Yorkshire Water uses Te-Tech air-lift pumping for wastewater duties

Mike Froom, Business Development Director for Te-Tech Process Solutions in Southampton, UK, explores the benefits of a pulsed air raise sludge pumping choice in comparability with conventional pumped techniques.
A te-sewpas unit at Stocksbridge.
When Yorkshire Water determined to relocate Stocksbridge Wastewater Treatment Works 2km to the south to permit a serious housing development, the brief to Mott MacDonald Bentley (MMB) was for reliability, sustainability and low working price. The relocation also allowed for an upgrade from 13,000 population to fifteen,000 for the 2030 design horizon.
The new £15.65 million works consists of duty/standby fantastic screens, a vortex grit elimination unit and two 15.5m diameter primary settling tanks followed by biological treatment in seven trickling filters with two sixteen.7m humus settlement tanks. Sludge produced in the humus settlement tanks is delivered to a chamber alongside the tanks and then flows by gravity to re-enter the process upstream of the primary settlement tanks.
Simple, low opex sludge pumping

For this critical obligation, MMB selected the te-sewpas pulsed air lift pump system supplied by Te-Tech Process Solutions.
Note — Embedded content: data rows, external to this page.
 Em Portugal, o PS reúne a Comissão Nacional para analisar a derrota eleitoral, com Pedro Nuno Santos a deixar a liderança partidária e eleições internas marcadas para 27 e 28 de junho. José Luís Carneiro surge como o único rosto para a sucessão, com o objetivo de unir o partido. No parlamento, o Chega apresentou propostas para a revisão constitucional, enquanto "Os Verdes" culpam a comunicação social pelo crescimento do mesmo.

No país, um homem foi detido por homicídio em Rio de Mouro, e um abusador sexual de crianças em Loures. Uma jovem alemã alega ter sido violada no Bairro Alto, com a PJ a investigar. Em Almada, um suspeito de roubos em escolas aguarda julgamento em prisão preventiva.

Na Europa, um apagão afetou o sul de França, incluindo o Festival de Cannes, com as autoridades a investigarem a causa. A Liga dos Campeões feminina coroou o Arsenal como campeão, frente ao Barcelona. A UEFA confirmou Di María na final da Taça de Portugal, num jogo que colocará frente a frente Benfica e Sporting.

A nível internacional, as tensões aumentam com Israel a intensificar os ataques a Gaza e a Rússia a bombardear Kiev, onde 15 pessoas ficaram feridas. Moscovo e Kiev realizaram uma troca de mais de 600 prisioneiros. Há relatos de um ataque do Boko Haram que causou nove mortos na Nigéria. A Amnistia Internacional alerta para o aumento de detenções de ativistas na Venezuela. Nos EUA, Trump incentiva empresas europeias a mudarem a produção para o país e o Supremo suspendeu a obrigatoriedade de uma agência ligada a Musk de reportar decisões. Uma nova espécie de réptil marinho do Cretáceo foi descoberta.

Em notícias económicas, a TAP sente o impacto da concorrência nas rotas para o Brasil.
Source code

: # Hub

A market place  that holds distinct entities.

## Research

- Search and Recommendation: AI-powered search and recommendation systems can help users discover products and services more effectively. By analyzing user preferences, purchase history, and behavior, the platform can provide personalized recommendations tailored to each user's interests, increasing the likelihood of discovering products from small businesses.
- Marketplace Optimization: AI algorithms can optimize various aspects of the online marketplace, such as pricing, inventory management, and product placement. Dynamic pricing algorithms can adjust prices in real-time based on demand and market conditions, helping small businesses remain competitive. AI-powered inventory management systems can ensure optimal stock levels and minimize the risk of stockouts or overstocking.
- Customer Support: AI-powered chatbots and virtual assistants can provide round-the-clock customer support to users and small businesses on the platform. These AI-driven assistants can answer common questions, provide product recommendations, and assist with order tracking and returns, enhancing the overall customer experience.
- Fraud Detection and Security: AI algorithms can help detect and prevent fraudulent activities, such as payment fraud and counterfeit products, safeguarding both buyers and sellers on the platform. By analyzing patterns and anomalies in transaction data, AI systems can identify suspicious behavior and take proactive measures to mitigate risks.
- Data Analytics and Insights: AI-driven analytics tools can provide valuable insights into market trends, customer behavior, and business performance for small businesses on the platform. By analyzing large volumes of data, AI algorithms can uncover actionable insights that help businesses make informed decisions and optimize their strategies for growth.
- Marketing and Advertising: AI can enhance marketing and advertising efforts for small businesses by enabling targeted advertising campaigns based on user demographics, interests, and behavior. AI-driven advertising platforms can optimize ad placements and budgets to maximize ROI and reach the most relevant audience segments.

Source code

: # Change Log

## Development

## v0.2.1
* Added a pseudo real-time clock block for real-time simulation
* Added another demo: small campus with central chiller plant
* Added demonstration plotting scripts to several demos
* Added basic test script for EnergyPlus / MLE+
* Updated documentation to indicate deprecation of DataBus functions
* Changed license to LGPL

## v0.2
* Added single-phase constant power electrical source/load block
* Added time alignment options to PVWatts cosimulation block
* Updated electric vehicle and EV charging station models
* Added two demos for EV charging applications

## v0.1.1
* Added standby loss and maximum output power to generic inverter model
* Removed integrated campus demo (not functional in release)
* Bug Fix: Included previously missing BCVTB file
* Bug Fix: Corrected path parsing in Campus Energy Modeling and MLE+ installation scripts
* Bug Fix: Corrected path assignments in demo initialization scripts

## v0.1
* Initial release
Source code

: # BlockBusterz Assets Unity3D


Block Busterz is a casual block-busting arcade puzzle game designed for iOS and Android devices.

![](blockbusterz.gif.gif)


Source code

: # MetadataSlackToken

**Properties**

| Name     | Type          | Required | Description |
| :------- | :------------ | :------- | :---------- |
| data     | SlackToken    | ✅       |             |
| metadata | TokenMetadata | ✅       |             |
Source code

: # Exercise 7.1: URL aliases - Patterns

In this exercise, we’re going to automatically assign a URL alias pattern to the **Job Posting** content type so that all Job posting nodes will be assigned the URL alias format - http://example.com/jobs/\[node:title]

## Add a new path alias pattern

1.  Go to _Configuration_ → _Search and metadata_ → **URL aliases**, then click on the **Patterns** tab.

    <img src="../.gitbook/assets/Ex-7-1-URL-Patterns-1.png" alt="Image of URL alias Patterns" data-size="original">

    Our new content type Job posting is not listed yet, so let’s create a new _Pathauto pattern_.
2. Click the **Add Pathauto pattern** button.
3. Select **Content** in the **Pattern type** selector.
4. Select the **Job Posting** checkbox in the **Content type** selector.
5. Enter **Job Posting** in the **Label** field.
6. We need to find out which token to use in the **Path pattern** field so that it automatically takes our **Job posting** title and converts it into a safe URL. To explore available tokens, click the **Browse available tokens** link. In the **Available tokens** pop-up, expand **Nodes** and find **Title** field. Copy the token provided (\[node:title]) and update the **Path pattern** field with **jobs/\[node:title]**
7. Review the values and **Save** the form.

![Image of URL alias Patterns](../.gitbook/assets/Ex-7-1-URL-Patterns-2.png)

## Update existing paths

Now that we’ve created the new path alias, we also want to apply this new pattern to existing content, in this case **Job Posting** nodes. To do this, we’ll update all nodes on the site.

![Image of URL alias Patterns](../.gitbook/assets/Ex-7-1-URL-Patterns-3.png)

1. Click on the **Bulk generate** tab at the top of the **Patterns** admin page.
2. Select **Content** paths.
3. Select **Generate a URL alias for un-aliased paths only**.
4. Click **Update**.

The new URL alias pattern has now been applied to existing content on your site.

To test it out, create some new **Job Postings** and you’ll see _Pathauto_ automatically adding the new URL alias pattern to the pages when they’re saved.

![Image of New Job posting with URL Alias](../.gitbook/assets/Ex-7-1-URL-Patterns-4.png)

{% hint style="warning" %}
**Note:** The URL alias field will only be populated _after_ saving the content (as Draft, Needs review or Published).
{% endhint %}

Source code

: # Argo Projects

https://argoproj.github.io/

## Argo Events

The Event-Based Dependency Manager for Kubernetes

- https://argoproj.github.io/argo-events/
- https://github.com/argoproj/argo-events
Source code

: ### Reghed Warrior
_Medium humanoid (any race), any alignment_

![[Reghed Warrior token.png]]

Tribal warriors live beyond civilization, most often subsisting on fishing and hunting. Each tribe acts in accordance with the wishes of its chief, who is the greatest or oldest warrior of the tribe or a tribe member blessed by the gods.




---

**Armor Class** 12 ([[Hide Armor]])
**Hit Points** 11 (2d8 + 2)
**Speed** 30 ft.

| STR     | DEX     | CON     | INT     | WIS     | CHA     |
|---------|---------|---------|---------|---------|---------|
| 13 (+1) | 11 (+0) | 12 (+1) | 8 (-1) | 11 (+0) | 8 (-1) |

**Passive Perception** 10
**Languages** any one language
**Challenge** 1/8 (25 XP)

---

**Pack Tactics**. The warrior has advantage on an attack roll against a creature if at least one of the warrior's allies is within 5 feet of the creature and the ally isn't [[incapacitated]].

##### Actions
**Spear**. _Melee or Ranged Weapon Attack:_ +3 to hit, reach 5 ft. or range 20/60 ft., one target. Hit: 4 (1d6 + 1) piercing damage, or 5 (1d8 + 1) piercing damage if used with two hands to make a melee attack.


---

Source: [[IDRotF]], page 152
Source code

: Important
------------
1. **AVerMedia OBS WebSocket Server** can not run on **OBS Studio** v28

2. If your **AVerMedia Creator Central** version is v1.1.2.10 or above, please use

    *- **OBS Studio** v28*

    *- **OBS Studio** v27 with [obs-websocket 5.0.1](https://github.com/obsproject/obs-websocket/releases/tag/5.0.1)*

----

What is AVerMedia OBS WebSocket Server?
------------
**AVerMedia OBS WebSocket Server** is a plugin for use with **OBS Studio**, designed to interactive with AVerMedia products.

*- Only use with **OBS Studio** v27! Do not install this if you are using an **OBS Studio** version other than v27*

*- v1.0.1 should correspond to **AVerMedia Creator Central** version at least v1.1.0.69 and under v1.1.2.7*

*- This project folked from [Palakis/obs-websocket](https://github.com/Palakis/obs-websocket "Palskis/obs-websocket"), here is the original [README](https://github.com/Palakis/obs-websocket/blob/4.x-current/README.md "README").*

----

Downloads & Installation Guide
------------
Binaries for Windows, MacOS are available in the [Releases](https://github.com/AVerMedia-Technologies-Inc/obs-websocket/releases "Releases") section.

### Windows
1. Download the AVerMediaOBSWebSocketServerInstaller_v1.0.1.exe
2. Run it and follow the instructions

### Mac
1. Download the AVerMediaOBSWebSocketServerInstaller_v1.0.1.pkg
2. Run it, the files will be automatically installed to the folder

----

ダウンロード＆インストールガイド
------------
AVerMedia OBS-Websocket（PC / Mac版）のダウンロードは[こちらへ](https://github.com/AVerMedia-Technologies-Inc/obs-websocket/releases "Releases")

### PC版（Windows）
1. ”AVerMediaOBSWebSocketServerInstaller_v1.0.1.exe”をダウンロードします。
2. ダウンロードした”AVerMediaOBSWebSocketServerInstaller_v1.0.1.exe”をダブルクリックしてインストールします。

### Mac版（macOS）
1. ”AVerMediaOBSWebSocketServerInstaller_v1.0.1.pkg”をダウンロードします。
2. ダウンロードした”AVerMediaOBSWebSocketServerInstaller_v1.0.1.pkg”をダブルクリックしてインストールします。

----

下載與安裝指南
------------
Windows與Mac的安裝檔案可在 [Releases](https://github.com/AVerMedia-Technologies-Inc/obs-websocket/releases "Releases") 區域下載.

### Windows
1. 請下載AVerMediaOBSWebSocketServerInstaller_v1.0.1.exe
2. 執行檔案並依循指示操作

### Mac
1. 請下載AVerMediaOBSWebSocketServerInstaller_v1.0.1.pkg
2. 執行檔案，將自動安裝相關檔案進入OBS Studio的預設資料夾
The self-contained unit incorporates a four.6kW responsibility aspect channel air blower, actuated air management valves, air manifold and management panel housed inside a weatherproof GRP enclosure and is delivered to website absolutely assembled and tested. Each pulse of air lifts a amount of sludge and discharges it from the sludge discharge pipe. A programmable timer within the PLC allows the frequency and length of desludging to be adjusted to allow the sludge to consolidate thus eliminating any potential ‘rat-holing’ and guaranteeing consistent desludging.
pressure gauge ดิจิตอล could be positioned near the tanks that it serves with flexible air supply hoses routed through ducts to each of the desludge chambers. The air delivered is scorching and in consequence there isn’t any need for thermal lagging or insulation. Each te-sewpas unit can serve as much as four primary or humus tanks with typical individual air supply hose length up to 35m.
At Stocksbridge, a single Type B te-sewpas unit with duty/standby air blowers serves the two humus tanks. Rather than utilizing the standard management panel, MMB decided to integrate the te-sewpas controls into the central PLC and Te-Tech offered a functional design specification for this objective. The challenge was accomplished in October 2019. “We’ve been using the air lift methods of various makes on our websites for the last 20–25 years,” says Yorkshire Water’s Wastewater Asset Planning Sponsor Jan Buczylo, “The te-sewpas is especially sturdy and we decided to retrofit additional techniques rather than typical progressive cavity pumps at both Stillington and Sutton-on-the-Forest.” Installation of those two systems was completed in April 2021.
Significant entire life value savings

The te-sewpas system offers significant whole life price savings when compared to standard pumped techniques. For a typical set up serving two tanks, like the Stocksbridge project, based mostly on an estimated 25% reduction within the electrical energy consumption and lowered maintenance requirements, te-sewpas offers a 40% lower capital value and 50% reduction in operational cost compared to a pumped desludge system.